(Data in this exercise)

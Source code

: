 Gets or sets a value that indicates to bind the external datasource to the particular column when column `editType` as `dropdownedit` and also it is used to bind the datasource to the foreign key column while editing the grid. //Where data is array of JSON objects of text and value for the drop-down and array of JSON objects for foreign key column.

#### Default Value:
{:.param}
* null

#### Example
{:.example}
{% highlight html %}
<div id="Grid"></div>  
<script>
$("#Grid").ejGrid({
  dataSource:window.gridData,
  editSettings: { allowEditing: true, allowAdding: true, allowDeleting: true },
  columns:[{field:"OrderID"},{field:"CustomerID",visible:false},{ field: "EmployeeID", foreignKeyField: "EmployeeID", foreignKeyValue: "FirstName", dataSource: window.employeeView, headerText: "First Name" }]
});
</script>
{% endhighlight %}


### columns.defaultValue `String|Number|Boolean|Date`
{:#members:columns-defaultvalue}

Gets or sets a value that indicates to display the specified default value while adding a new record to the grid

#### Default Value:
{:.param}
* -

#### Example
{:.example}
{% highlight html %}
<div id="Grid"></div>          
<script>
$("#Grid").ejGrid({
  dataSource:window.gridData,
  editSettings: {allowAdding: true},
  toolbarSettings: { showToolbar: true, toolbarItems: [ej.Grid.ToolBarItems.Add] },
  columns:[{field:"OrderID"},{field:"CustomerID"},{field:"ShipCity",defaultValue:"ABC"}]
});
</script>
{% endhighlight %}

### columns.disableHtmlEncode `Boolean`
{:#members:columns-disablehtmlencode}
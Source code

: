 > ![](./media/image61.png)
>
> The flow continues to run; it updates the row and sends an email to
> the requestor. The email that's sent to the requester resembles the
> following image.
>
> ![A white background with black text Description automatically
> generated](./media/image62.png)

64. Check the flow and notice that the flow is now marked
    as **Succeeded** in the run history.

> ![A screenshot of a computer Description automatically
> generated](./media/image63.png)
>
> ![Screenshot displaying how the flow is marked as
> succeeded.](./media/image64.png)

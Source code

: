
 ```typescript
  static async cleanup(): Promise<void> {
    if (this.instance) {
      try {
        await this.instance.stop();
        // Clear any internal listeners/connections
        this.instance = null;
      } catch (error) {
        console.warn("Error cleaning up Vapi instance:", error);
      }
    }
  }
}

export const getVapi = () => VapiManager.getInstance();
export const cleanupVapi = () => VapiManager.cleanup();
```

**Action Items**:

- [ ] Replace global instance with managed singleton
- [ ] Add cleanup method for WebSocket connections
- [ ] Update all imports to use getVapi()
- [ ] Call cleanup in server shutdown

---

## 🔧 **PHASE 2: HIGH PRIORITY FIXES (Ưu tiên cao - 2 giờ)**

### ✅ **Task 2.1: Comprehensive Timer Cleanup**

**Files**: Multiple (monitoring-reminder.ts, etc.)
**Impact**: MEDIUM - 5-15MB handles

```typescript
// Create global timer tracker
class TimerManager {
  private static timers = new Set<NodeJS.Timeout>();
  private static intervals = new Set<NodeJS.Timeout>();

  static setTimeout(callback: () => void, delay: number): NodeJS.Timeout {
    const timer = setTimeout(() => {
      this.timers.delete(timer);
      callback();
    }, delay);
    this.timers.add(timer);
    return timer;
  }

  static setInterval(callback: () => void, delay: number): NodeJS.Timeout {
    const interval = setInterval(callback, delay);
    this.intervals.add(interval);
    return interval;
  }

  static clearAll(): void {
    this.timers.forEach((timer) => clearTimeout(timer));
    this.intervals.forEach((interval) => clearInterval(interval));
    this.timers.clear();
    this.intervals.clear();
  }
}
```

(End Data in this exercise)

*What to work on*
The line with "true, allowDeleting: true" is the last to include; transcribe exactly every line from the top of the material above down to it.

*Answer box*
Source code

: Gets or sets a value that indicates to bind the external datasource to the particular column when column `editType` as `dropdownedit` and also it is used to bind the datasource to the foreign key column while editing the grid. //Where data is array of JSON objects of text and value for the drop-down and array of JSON objects for foreign key column.

#### Default Value:
{:.param}
* null

#### Example
{:.example}
{% highlight html %}
<div id="Grid"></div>  
<script>
$("#Grid").ejGrid({
  dataSource:window.gridData,
  editSettings: { allowEditing: true, allowAdding: true, allowDeleting: true },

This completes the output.